Pass@1 Metric Pass@1 measures probability that, that model correct answer with first attempts. This how percentage tasks, which model solves correctly with first attempts. During many computational tasks, especially at can several attempts for achievements correct solutions. Pass@1 evaluates ability model obtain correct solution with first attempts without necessity several attempts.
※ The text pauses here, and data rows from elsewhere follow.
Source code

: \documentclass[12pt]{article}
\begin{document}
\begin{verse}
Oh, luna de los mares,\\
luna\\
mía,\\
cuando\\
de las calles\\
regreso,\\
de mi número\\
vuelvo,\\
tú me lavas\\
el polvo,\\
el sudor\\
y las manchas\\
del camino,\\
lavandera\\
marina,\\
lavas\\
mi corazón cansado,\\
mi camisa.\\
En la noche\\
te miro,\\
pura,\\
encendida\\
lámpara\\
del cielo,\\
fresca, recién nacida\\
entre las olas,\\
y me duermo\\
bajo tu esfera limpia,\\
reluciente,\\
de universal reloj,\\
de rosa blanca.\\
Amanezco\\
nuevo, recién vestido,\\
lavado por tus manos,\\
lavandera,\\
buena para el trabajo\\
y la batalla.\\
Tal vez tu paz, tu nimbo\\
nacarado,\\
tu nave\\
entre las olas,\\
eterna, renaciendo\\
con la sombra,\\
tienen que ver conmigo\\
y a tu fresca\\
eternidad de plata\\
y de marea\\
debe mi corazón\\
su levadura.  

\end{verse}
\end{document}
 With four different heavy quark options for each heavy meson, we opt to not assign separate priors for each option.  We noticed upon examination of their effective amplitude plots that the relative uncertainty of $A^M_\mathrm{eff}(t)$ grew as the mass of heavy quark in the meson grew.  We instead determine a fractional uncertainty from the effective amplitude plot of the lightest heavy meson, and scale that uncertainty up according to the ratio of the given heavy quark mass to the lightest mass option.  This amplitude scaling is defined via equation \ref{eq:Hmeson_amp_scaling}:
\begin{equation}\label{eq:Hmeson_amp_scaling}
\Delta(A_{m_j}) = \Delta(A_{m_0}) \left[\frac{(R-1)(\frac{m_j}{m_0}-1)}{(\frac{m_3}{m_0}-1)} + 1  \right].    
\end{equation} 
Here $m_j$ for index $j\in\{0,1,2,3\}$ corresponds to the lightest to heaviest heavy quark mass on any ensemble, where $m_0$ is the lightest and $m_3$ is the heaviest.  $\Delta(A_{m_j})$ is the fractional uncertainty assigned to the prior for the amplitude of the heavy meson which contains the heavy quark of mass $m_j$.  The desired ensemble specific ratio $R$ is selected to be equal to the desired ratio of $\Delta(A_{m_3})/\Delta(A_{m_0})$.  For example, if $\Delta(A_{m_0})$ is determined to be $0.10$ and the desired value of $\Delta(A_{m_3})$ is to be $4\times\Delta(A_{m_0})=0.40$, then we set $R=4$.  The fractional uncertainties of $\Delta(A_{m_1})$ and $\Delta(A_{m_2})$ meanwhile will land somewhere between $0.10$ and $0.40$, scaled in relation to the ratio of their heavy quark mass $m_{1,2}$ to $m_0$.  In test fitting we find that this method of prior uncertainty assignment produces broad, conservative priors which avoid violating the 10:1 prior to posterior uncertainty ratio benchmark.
For computation Pass@1 model generates one solution for each tasks, and these solutions are evaluated how correct or incorrect. correct solutions represents itself score Pass@1. High score Pass@1 indicates on then, that model capable generate correct answers without necessity in several attempts, that is more deep understanding tasks and more high reliability • Self-reported

69.2%

TheoremQA

Accuracy We we evaluate model by their abilities correctly solve tasks GPQA. This evaluation most to evaluationin benchmarks LLM. We also we evaluate ability models on or aspects questions, and also its answer. We also errors from one model to other. Not all errors – some types errors or with model. Understanding these can give representation about and models, and also about that, how well effectively improvement model various types errors • Self-reported

44.4%

License & Metadata

License

tongyi_qianwen

Announcement Date

July 23, 2024

Last Updated

July 19, 2025

Similar Models

All Models

Qwen2.5 32B Instruct

Alibaba

32.5B

Best score:0.9 (HumanEval)

Released:Sep 2024

QwQ-32B

Alibaba

32.5B

Best score:0.7 (GPQA)

Released:Mar 2025

QwQ-32B-Preview

Alibaba

32.5B

Best score:0.7 (GPQA)

Released:Nov 2024

Price:$1.20/1M tokens

Qwen2.5 72B Instruct

Alibaba

72.7B

Best score:0.9 (HumanEval)

Released:Sep 2024

Price:$1.20/1M tokens

Qwen3 30B A3B

Alibaba

30.5B

Best score:0.7 (GPQA)

Released:Apr 2025

Price:$0.10/1M tokens

Qwen2.5 14B Instruct

Alibaba

14.7B

Best score:0.8 (HumanEval)

Released:Sep 2024

Qwen3.5 35B A3B

Alibaba

35.0B

Released:Mar 2026

Qwen3-Next-80B-A3B-Instruct

Alibaba

80.0B

Released:Sep 2025

Price:$0.15/1M tokens

Recommendations are based on similarity of characteristics: developer organization, multimodality, parameter size, and benchmark performance. Choose a model to compare or go to the full catalog to browse all available AI models.